Hiç kuşku yok ki, öncelikli amaç; yakın ve vahim bir tehdit olan İslamcı-faşizan bir totaliter rejimin kurulmasını önlemek olmalıdır. Bu nedenle, yapılması gereken öncelikli iş, 2023 seçimlerinde AKP-MHP blokunu yenilgiye uğratmaktır. Bu amaçla en geniş ittifakı kurmak, seçimi kazanmak için doğru bir politik taktik geliştirmek ve en uygun adayı çıkarmak gereklidir. Bu bağlamda, demokratik bir kimliğe sahip olduğu sürece, hiçbir adaya ambargo konulamaz. Gönlümüzden geçen ya da ideal tutum bu olmasa da, asgari müşterek (en geri ortak zemin) budur.

Bu nedenle ilk turda da mutlaka tek adayla seçime gidilmelidir. İkinci turda oy verilecek bir adayın birinci turda desteklenmemesi için hiçbir neden yoktur. Seçimi kaybederek, sözüm ona “solun namusunu korumak ve temiz kalmak” siyaseti, bir çocukluk hastalığıdır. Tarihte büyük yenilgilere ve acılara yol açmıştır. Her zaman tekrarladığım gibi, siyasette, “Hem çamurda oynayıp hem de cicilerim kirlenmesin” diyemeyiz.

OPERASYONUN ASIL HEDEFİ!

Yukarıdaki ilkesel tutumu ortaya koyduktan sonra olaya biraz daha yakından bakabiliriz;

1- İmamoğlu hakkında verilen kararın esas olarak hedefinin hem İstanbul’u hem de 2023 seçimlerini almak –buna çalmak da diyebiliriz- olduğu açıktır.
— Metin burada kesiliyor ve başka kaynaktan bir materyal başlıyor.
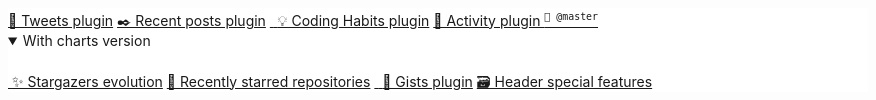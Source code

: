   </tr>
  <tr>
    <th><a href="https://github.com/lowlighter/metrics#-tweets">🐤 Tweets plugin</a></th>
    <th><a href="https://github.com/lowlighter/metrics#%EF%B8%8F-posts">✒️ Recent posts plugin</a></th>
  </tr>
  <tr>
    <td>
      <a href="https://github.com/lowlighter/metrics#-tweets">
        <img src="https://github.com/lowlighter/lowlighter/blob/master/metrics.plugin.tweets.svg" alt="" width="400">
      </a>
    </td>
    <td>
      <a href="https://github.com/lowlighter/metrics#%EF%B8%8F-posts">
        <img src="https://github.com/lowlighter/lowlighter/blob/master/metrics.plugin.posts.svg" alt="" width="400">
      </a>
    </td>
  </tr>
  <tr>
    <th><a href="https://github.com/lowlighter/metrics#-habits">💡 Coding Habits plugin</a></th>
    <th><a href="https://github.com/lowlighter/metrics#-activity">📰 Activity plugin <sup><code>🚧 @master</code></sup></a></th>
  </tr>
  <tr>
    <td>
      <a href="https://github.com/lowlighter/metrics#-habits">
        <img src="https://github.com/lowlighter/lowlighter/blob/master/metrics.plugin.habits.facts.svg" alt="" width="400">
      </a>
      <details open><summary>With charts version</summary>
        <a href="https://github.com/lowlighter/metrics#-habits">
          <img src="https://github.com/lowlighter/lowlighter/blob/master/metrics.plugin.habits.charts.svg" alt="" width="400">
        </a>
      </details>
    </td>
    <td>
      <a href="https://github.com/lowlighter/metrics#-activity">
        <img src="https://github.com/lowlighter/lowlighter/blob/master/metrics.plugin.activity.svg" alt="" width="400">
      </a>
    </td>
  </tr>
  <tr>
    <th><a href="https://github.com/lowlighter/metrics#-stargazers">✨ Stargazers evolution</a></th>
    <th><a href="https://github.com/lowlighter/metrics#-stars">🌟 Recently starred repositories</a></th>
  </tr>
  <tr>
    <td>
      <a href="https://github.com/lowlighter/metrics#-stargazers">
        <img src="https://github.com/lowlighter/lowlighter/blob/master/metrics.plugin.stargazers.svg" alt="" width="400">
      </a>
    </td>
    <td>
      <a href="https://github.com/lowlighter/metrics#-stars">
        <img src="https://github.com/lowlighter/lowlighter/blob/master/metrics.plugin.stars.svg" alt="" width="400">
      </a>
    </td>
  </tr>
  <tr>
    <th><a href="https://github.com/lowlighter/metrics#-gists">🎫 Gists plugin</a></th>
    <th><a href="https://github.com/lowlighter/metrics#%EF%B8%8F-base-content">🗃️ Header special features</a></th>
Bu karar, eğer kesinleşirse, sanıldığı gibi İmamoğlu’nun 2023 seçimlerinde aday olmasını önleme amaçlı değildir. Asıl amaç, İstanbul’u muhalefetten koparmaktır. Çünkü, Erdoğan’ın da sıkça tekrarladığı gibi, “İstanbul’u alan Türkiye’yi de alır” denklemine inanılmaktadır. Bu denklemin, en azından düzen siyaseti bağlamında büyük ölçüde doğru olduğu da bellidir.
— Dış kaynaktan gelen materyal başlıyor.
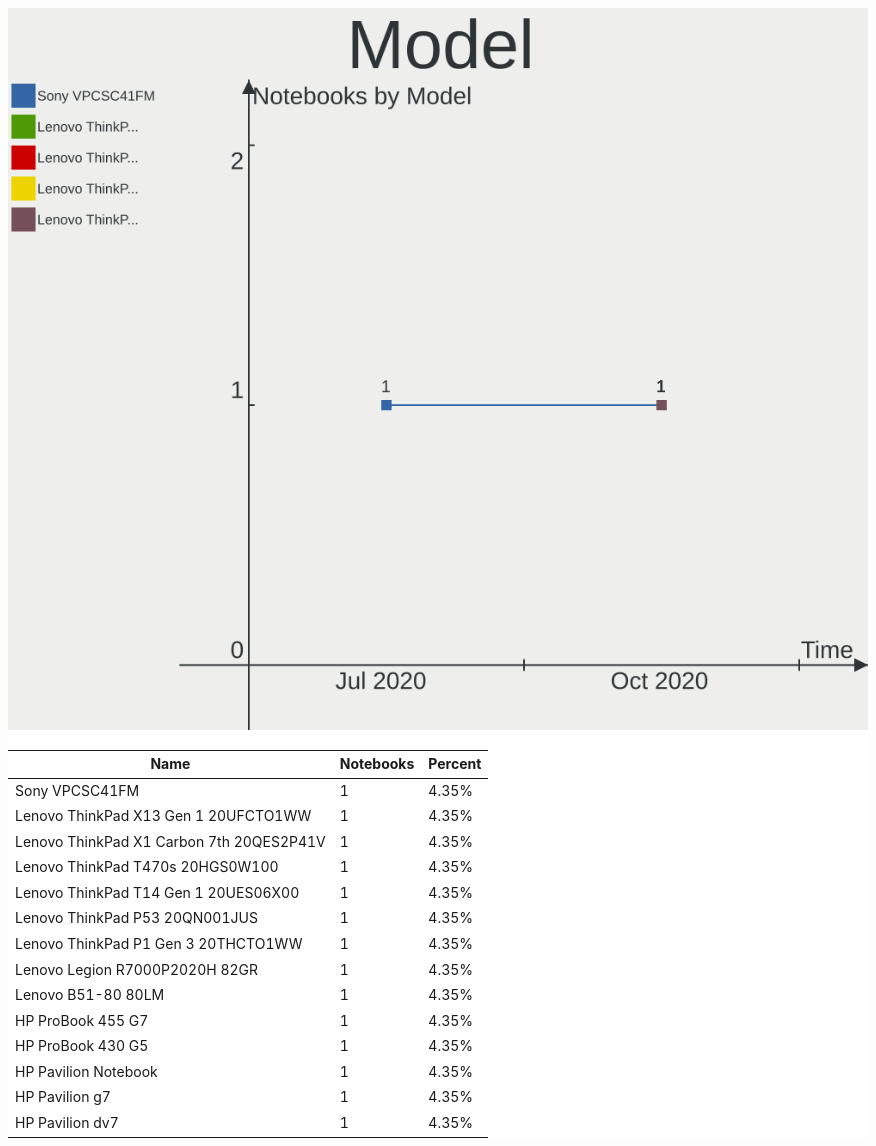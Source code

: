 ![Model](./images/line_chart/node_model.svg)

| Name                                     | Notebooks | Percent |
|------------------------------------------|-----------|---------|
| Sony VPCSC41FM                           | 1         | 4.35%   |
| Lenovo ThinkPad X13 Gen 1 20UFCTO1WW     | 1         | 4.35%   |
| Lenovo ThinkPad X1 Carbon 7th 20QES2P41V | 1         | 4.35%   |
| Lenovo ThinkPad T470s 20HGS0W100         | 1         | 4.35%   |
| Lenovo ThinkPad T14 Gen 1 20UES06X00     | 1         | 4.35%   |
| Lenovo ThinkPad P53 20QN001JUS           | 1         | 4.35%   |
| Lenovo ThinkPad P1 Gen 3 20THCTO1WW      | 1         | 4.35%   |
| Lenovo Legion R7000P2020H 82GR           | 1         | 4.35%   |
| Lenovo B51-80 80LM                       | 1         | 4.35%   |
| HP ProBook 455 G7                        | 1         | 4.35%   |
| HP ProBook 430 G5                        | 1         | 4.35%   |
| HP Pavilion Notebook                     | 1         | 4.35%   |
| HP Pavilion g7                           | 1         | 4.35%   |
| HP Pavilion dv7                          | 1         | 4.35%   |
2- Siyaset ortamını düzenlemeye çalışan bu mahkeme kararı, eğer onaylanırsa, İmamoğlu bir buçuk yıl sonra yapılacak yerel seçimlerde de aday olamayacaktır. Ben bu nedenle asıl amacın, hem İstanbul’u almak hem de gelecek yerel seçimlerde İmamoğlu’nun aday olmasını önlemek olduğunu düşünüyorum. Çünkü, AKP liderliği, Millet İttifakı’nın / Altılı Masa’nın adayının Kemal Kılıçdaroğlu olacağını tahmin ediyor. Tersi düşünülemez. Bu nedenle, CHP ve Millet İttifakı’nın gücünü kırarak seçimlere gitmeyi hedefliyor.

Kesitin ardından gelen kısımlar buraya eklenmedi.